Investment - Articles - Pressure builds for investment in emerging market debt


By Anthony Gillham, Portfolio Manager, Skandia Investment Group

 The latest signal that indicates the plate tectonics of global investment are shifting came just recently and it has created the conditions for new structural flows into emerging market debt.

 The recent shift may not have pushed the needle off the Richter scale, but Norway's decision to refocus its hugely influential $600bn sovereign wealth fund into emerging market debt was of epic proportions for those of us who invest in the fixed interest markets.

 The loser in the Norwegian decision continues to be Europe as the fund re-focuses its bond allocation down from 60 to 40% and equities down from 50 to 40%. That's hardly surprising as our chums at the Financial Times report that Norway lost some £15bn on its European portfolio in the wake of the debt crisis.
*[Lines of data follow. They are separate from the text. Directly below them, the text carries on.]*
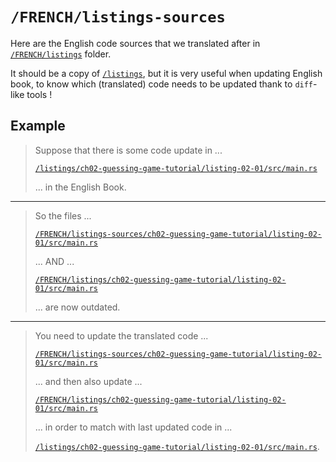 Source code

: # `/FRENCH/listings-sources`

Here are the English code sources that we translated after in
[`/FRENCH/listings`][] folder.

It should be a copy of [`/listings`][], but it is very useful when updating
English book, to know which (translated) code needs to be updated thank to
`diff`-like tools !

## Example

> Suppose that there is some code update in ...
>
> [`/listings/ch02-guessing-game-tutorial/listing-02-01/src/main.rs`][]
>
> ... in the English Book.

---

> So the files ...
>
> [`/FRENCH/listings-sources/ch02-guessing-game-tutorial/listing-02-01/src/main.rs`][]
>
> ... AND ...
>
> [`/FRENCH/listings/ch02-guessing-game-tutorial/listing-02-01/src/main.rs`][]
>
> ... are now outdated.

---

> You need to update the translated code ...
>
> [`/FRENCH/listings-sources/ch02-guessing-game-tutorial/listing-02-01/src/main.rs`][]
>
> ... and then also update ...
>
> [`/FRENCH/listings/ch02-guessing-game-tutorial/listing-02-01/src/main.rs`][]
>
> ... in order to match with last updated code in ...
>
> [`/listings/ch02-guessing-game-tutorial/listing-02-01/src/main.rs`][].

<!-- LINKS : -->

[`/FRENCH/listings`]:
https://github.com/Jimskapt/rust-book-fr/tree/french-release/FRENCH/listings

[`/listings`]:
https://github.com/Jimskapt/rust-book-fr/tree/french-release/listings

[`/listings/ch02-guessing-game-tutorial/listing-02-01/src/main.rs`]:
https://github.com/Jimskapt/rust-book-fr/blob/french-release/listings/ch02-guessing-game-tutorial/listing-02-01/src/main.rs

[`/FRENCH/listings-sources/ch02-guessing-game-tutorial/listing-02-01/src/main.rs`]:
https://github.com/Jimskapt/rust-book-fr/blob/french-release/FRENCH/listings-sources/ch02-guessing-game-tutorial/listing-02-01/src/main.rs

[`/FRENCH/listings/ch02-guessing-game-tutorial/listing-02-01/src/main.rs`]:
https://github.com/Jimskapt/rust-book-fr/blob/french-release/FRENCH/listings/ch02-guessing-game-tutorial/listing-02-01/src/main.rs

[`/FRENCH/listings/ch02-guessing-game-tutorial/listing-02-01/src/main.rs`]:
https://github.com/Jimskapt/rust-book-fr/blob/french-release/FRENCH/listings/ch02-guessing-game-tutorial/listing-02-01/src/main.rs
 Technically, the Norwegians are following in the footsteps of some more enlightened asset managers by benchmarking their fund against GDP rather than market cap weightings. This gives a natural bias to EMD, particularly on the bond side where otherwise existing market cap benchmarks are distorted by heavily indebted countries.

 So the Norwegian decision is an important indicator as far as EMD is concerned. But what is even more interesting is that according to our contacts across the asset management industry worldwide, the Europeans - including the Norwegians - are ahead of the game when it comes to reallocating to EMD.

 The next big elephant in the room is likely to be the US from where the Tsunami of dollars is likely to eclipse even Norway's modest efforts.